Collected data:
↓

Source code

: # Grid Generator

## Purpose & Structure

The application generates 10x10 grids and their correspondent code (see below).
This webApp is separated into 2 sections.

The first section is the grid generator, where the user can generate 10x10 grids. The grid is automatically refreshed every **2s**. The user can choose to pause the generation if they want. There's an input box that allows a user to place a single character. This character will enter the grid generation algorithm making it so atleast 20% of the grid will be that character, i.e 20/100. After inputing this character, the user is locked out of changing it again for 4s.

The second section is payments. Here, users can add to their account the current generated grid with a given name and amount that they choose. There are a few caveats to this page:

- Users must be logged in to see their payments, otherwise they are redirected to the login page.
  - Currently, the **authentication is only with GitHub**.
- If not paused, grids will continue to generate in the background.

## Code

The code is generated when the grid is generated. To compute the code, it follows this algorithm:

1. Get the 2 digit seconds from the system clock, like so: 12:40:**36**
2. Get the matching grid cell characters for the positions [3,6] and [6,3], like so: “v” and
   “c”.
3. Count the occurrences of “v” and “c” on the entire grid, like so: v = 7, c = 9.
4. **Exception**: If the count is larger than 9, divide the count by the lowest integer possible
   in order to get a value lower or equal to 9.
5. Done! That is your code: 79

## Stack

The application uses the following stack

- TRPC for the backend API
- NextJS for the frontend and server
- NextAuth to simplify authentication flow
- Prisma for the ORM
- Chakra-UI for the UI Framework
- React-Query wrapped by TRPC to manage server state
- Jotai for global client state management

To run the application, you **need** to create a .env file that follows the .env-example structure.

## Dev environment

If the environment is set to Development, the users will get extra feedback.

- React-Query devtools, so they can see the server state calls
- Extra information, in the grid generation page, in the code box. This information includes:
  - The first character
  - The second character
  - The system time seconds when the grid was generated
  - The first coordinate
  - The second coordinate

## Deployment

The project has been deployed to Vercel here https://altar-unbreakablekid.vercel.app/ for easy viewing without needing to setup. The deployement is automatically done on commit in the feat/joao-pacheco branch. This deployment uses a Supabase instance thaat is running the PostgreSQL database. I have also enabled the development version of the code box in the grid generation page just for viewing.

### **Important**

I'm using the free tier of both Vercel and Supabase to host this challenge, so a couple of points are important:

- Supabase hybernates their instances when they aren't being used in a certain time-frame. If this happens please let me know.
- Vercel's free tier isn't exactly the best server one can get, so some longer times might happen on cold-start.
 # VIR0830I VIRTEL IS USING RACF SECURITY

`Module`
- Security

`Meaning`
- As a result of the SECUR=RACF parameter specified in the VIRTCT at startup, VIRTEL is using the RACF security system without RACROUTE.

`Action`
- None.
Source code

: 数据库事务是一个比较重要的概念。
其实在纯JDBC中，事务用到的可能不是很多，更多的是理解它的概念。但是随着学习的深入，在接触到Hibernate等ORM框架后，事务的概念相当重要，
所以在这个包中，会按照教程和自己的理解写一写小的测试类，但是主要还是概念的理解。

↑

## Task details
Reproduce, please, every line of the records above without alteration.

## Reply to the task
Source code

: # Grid Generator

## Purpose & Structure

The application generates 10x10 grids and their correspondent code (see below).
This webApp is separated into 2 sections.

The first section is the grid generator, where the user can generate 10x10 grids. The grid is automatically refreshed every **2s**. The user can choose to pause the generation if they want. There's an input box that allows a user to place a single character. This character will enter the grid generation algorithm making it so atleast 20% of the grid will be that character, i.e 20/100. After inputing this character, the user is locked out of changing it again for 4s.

The second section is payments. Here, users can add to their account the current generated grid with a given name and amount that they choose. There are a few caveats to this page:

- Users must be logged in to see their payments, otherwise they are redirected to the login page.
  - Currently, the **authentication is only with GitHub**.
- If not paused, grids will continue to generate in the background.

## Code

The code is generated when the grid is generated. To compute the code, it follows this algorithm:

1. Get the 2 digit seconds from the system clock, like so: 12:40:**36**
2. Get the matching grid cell characters for the positions [3,6] and [6,3], like so: “v” and
   “c”.
3. Count the occurrences of “v” and “c” on the entire grid, like so: v = 7, c = 9.
4. **Exception**: If the count is larger than 9, divide the count by the lowest integer possible
   in order to get a value lower or equal to 9.
5. Done! That is your code: 79

## Stack

The application uses the following stack

- TRPC for the backend API
- NextJS for the frontend and server
- NextAuth to simplify authentication flow
- Prisma for the ORM
- Chakra-UI for the UI Framework
- React-Query wrapped by TRPC to manage server state
- Jotai for global client state management

To run the application, you **need** to create a .env file that follows the .env-example structure.

## Dev environment

If the environment is set to Development, the users will get extra feedback.

- React-Query devtools, so they can see the server state calls
- Extra information, in the grid generation page, in the code box. This information includes:
  - The first character
  - The second character
  - The system time seconds when the grid was generated
  - The first coordinate
  - The second coordinate

## Deployment

The project has been deployed to Vercel here https://altar-unbreakablekid.vercel.app/ for easy viewing without needing to setup. The deployement is automatically done on commit in the feat/joao-pacheco branch. This deployment uses a Supabase instance thaat is running the PostgreSQL database. I have also enabled the development version of the code box in the grid generation page just for viewing.

### **Important**

I'm using the free tier of both Vercel and Supabase to host this challenge, so a couple of points are important:

- Supabase hybernates their instances when they aren't being used in a certain time-frame. If this happens please let me know.
- Vercel's free tier isn't exactly the best server one can get, so some longer times might happen on cold-start.
 # VIR0830I VIRTEL IS USING RACF SECURITY

`Module`
- Security

`Meaning`
- As a result of the SECUR=RACF parameter specified in the VIRTCT at startup, VIRTEL is using the RACF security system without RACROUTE.

`Action`
- None.
Source code

: 数据库事务是一个比较重要的概念。
其实在纯JDBC中，事务用到的可能不是很多，更多的是理解它的概念。但是随着学习的深入，在接触到Hibernate等ORM框架后，事务的概念相当重要，
所以在这个包中，会按照教程和自己的理解写一写小的测试类，但是主要还是概念的理解。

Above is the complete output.